Show every line from the entries that follow which holds the word "highest".

** Opening Records to use block **

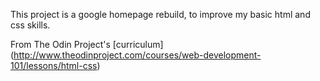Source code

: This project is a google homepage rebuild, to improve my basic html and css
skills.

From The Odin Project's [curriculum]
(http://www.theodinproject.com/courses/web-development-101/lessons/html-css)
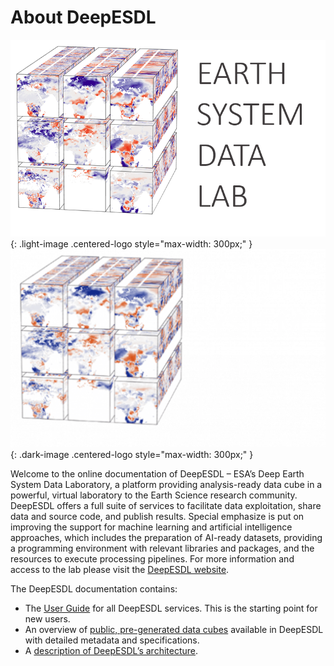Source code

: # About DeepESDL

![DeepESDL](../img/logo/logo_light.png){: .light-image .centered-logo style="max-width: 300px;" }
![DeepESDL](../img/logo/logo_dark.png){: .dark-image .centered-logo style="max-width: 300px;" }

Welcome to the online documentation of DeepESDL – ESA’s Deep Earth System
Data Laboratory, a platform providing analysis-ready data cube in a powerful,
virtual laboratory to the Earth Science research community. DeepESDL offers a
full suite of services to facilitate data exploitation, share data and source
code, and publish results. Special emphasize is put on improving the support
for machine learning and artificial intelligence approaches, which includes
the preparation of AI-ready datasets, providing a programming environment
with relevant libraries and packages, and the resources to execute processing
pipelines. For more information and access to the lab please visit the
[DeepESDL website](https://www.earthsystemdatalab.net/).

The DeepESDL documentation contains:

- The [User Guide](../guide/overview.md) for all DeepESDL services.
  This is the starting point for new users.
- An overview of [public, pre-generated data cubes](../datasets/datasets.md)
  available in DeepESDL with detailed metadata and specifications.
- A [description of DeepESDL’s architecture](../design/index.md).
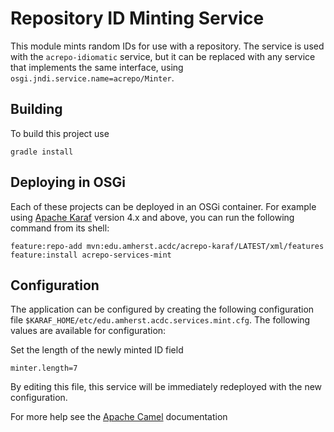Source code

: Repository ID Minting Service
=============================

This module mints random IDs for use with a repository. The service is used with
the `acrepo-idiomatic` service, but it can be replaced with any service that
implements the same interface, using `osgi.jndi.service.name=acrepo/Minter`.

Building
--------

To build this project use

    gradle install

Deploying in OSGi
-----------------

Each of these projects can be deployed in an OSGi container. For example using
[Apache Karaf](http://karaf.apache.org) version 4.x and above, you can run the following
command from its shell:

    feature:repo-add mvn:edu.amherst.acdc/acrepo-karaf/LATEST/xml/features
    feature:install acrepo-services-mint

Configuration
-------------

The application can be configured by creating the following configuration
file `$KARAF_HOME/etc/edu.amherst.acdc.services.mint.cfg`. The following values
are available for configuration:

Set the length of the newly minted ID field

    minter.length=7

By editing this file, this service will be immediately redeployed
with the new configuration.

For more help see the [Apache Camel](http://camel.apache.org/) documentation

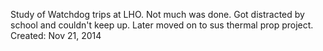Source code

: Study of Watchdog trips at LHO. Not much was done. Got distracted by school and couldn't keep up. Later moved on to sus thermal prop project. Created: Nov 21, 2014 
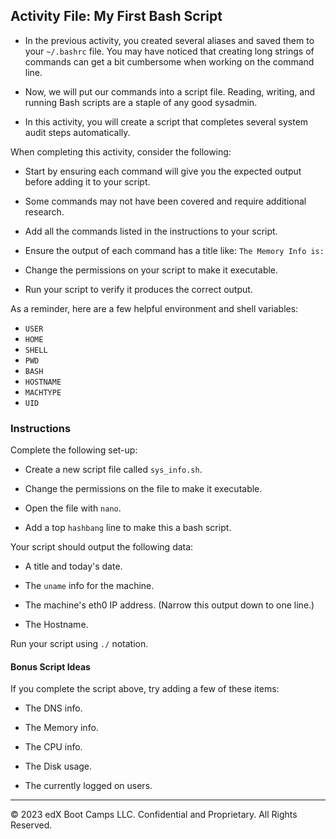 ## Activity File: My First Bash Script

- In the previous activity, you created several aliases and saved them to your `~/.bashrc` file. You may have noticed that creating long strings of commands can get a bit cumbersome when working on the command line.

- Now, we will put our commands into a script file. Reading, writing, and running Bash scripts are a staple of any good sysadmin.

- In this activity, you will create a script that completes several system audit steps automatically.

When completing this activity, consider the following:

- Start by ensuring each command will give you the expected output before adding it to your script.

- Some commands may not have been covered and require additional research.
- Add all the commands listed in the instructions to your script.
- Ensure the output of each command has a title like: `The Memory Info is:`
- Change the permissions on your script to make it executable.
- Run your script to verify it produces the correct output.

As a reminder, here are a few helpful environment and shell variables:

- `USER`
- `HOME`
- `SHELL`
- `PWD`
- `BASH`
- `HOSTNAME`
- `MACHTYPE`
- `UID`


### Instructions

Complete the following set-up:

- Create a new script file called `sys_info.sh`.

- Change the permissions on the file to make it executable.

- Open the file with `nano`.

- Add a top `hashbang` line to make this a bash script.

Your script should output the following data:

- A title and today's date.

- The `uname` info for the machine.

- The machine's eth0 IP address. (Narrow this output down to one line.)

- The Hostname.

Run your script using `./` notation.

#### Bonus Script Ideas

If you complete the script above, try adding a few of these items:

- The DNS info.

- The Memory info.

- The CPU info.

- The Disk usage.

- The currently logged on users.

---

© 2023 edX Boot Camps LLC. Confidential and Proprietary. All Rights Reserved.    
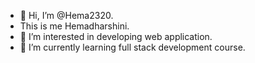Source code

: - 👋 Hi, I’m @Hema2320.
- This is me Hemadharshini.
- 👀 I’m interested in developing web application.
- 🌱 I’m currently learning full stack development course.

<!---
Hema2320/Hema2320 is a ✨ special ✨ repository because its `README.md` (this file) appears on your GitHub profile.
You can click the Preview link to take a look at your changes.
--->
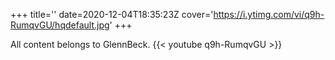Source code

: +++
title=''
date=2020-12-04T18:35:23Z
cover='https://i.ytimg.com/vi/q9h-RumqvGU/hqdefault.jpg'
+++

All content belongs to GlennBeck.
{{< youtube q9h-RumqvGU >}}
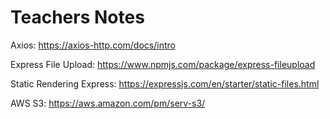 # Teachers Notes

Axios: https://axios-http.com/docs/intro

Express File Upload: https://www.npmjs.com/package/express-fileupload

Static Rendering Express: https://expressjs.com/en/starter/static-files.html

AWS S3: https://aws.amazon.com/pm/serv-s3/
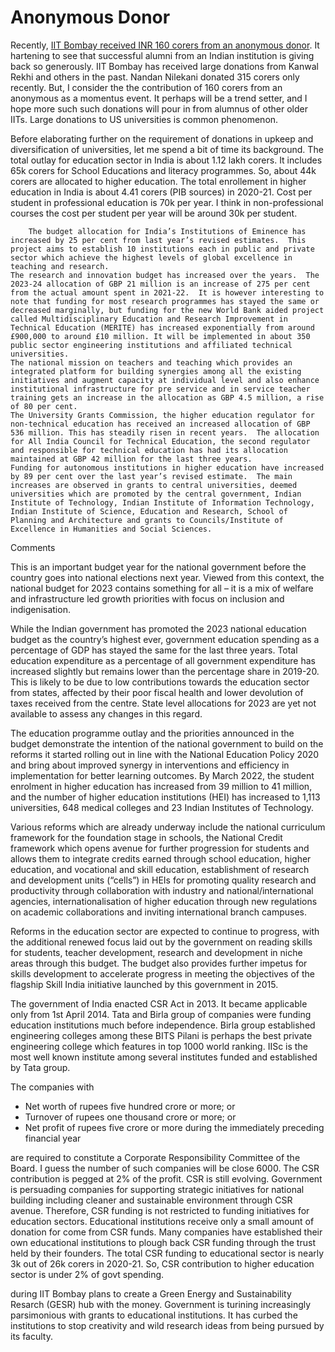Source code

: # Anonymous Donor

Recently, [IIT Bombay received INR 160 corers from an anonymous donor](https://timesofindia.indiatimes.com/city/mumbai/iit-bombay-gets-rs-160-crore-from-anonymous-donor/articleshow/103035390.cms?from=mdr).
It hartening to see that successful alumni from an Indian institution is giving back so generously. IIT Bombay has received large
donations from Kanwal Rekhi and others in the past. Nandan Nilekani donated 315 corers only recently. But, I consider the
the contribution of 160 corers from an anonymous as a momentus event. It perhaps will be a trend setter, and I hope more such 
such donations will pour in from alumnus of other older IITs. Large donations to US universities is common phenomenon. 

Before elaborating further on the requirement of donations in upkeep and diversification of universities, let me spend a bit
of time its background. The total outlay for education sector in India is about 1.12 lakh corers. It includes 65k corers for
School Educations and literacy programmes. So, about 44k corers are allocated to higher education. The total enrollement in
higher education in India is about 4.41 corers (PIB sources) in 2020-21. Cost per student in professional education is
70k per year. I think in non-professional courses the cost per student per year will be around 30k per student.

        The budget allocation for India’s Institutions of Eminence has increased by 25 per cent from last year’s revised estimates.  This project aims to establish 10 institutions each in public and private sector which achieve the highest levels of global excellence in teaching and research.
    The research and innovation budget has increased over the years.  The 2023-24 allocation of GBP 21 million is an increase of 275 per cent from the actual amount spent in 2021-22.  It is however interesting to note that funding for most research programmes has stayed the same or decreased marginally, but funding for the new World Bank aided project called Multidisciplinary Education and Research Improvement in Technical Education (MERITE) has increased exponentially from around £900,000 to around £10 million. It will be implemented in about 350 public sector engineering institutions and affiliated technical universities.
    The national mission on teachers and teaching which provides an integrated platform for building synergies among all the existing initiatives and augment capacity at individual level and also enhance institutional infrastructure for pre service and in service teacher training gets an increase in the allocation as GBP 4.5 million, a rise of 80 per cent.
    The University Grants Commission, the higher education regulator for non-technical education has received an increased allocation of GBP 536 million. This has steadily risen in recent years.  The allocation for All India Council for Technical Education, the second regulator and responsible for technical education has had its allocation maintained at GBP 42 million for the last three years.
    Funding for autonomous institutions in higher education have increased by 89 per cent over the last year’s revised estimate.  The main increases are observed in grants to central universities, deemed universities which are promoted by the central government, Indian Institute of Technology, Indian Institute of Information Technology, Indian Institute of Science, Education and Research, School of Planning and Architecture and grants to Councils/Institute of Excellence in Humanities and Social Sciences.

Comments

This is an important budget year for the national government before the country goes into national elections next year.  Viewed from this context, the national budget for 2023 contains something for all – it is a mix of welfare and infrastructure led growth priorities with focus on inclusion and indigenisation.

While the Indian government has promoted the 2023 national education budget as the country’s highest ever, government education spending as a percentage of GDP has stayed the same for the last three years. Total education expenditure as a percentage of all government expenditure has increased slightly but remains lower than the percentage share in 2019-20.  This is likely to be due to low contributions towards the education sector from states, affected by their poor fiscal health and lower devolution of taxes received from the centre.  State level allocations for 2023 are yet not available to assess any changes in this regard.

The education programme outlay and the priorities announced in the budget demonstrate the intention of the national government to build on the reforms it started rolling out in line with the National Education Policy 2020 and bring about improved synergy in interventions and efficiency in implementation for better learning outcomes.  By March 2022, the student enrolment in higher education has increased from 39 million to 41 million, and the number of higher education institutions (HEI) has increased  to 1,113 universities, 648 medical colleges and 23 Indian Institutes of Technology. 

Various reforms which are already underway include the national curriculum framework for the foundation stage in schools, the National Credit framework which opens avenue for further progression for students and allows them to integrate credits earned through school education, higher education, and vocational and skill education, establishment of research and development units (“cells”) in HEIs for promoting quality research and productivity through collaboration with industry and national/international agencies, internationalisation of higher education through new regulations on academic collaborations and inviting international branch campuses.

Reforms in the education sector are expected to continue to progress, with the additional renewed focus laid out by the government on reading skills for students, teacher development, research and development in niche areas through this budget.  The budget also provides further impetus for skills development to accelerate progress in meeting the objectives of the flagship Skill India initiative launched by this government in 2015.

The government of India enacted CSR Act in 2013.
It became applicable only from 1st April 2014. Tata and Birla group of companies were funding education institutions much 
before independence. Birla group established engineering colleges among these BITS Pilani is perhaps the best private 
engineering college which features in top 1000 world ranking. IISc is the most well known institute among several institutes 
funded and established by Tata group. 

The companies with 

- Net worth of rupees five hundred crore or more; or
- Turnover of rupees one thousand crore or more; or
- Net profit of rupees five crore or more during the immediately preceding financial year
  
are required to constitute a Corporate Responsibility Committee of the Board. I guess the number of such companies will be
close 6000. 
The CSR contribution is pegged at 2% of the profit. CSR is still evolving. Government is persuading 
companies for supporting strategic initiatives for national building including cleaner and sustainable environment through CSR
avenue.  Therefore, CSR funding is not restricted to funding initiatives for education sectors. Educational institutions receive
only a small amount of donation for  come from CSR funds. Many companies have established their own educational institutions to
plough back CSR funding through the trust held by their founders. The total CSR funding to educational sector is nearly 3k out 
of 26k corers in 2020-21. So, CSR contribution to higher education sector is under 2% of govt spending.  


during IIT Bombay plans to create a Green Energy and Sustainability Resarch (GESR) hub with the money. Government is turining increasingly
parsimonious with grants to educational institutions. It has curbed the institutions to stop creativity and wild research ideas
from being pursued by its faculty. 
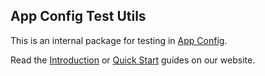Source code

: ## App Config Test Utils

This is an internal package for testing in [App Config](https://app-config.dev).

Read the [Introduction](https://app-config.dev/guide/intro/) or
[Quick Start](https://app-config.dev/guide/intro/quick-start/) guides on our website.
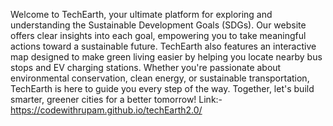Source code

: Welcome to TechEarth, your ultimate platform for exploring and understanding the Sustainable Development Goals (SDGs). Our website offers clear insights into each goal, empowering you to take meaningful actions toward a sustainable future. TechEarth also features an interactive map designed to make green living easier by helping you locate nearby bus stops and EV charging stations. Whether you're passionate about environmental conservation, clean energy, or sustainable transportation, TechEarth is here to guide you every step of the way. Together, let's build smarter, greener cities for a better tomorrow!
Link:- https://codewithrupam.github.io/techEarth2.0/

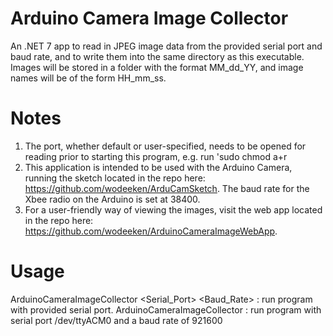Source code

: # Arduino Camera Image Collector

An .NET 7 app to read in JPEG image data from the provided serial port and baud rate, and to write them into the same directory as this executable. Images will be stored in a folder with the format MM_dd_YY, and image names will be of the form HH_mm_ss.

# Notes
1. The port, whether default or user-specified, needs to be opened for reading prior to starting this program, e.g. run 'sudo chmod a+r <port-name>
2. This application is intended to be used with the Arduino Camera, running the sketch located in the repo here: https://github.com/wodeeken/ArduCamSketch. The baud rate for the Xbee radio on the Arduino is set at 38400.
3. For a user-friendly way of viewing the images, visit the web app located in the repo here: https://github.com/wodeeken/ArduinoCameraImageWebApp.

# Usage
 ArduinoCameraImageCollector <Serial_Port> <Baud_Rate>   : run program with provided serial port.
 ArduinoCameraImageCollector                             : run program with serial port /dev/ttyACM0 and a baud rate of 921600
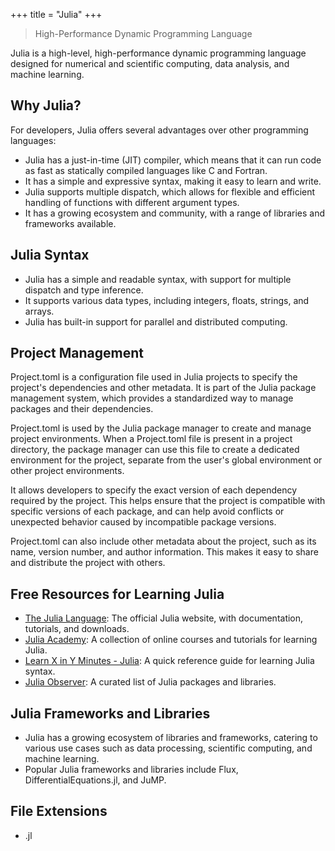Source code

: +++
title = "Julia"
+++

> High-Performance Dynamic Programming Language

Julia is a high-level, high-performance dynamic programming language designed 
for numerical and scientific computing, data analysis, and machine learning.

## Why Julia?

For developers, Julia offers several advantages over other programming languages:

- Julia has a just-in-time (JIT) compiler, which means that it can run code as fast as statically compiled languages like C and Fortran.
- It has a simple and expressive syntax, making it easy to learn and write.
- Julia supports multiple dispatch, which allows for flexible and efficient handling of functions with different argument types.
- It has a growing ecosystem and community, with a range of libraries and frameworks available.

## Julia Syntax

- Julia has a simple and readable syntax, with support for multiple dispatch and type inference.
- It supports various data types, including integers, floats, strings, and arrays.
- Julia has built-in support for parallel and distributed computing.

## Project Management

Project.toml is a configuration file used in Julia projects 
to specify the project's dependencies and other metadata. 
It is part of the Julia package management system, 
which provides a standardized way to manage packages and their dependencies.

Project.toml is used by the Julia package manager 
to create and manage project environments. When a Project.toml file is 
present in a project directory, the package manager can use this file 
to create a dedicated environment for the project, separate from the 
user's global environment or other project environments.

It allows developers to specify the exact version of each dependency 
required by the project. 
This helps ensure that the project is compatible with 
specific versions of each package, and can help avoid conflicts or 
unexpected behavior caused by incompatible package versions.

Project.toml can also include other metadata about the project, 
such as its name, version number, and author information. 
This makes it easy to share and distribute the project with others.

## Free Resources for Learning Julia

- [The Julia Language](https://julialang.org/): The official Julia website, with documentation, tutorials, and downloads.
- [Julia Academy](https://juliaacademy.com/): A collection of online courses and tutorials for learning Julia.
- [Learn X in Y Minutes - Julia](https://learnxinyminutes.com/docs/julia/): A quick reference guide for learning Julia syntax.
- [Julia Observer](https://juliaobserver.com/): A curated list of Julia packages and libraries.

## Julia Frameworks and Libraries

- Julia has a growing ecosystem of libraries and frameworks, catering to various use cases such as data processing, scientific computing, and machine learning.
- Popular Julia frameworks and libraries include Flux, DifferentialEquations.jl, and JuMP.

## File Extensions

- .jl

** Closing Records to use block **

## Problem solution
        The budget allocation for India’s Institutions of Eminence has increased by 25 per cent from last year’s revised estimates.  This project aims to establish 10 institutions each in public and private sector which achieve the highest levels of global excellence in teaching and research.
While the Indian government has promoted the 2023 national education budget as the country’s highest ever, government education spending as a percentage of GDP has stayed the same for the last three years. Total education expenditure as a percentage of all government expenditure has increased slightly but remains lower than the percentage share in 2019-20.  This is likely to be due to low contributions towards the education sector from states, affected by their poor fiscal health and lower devolution of taxes received from the centre.  State level allocations for 2023 are yet not available to assess any changes in this regard.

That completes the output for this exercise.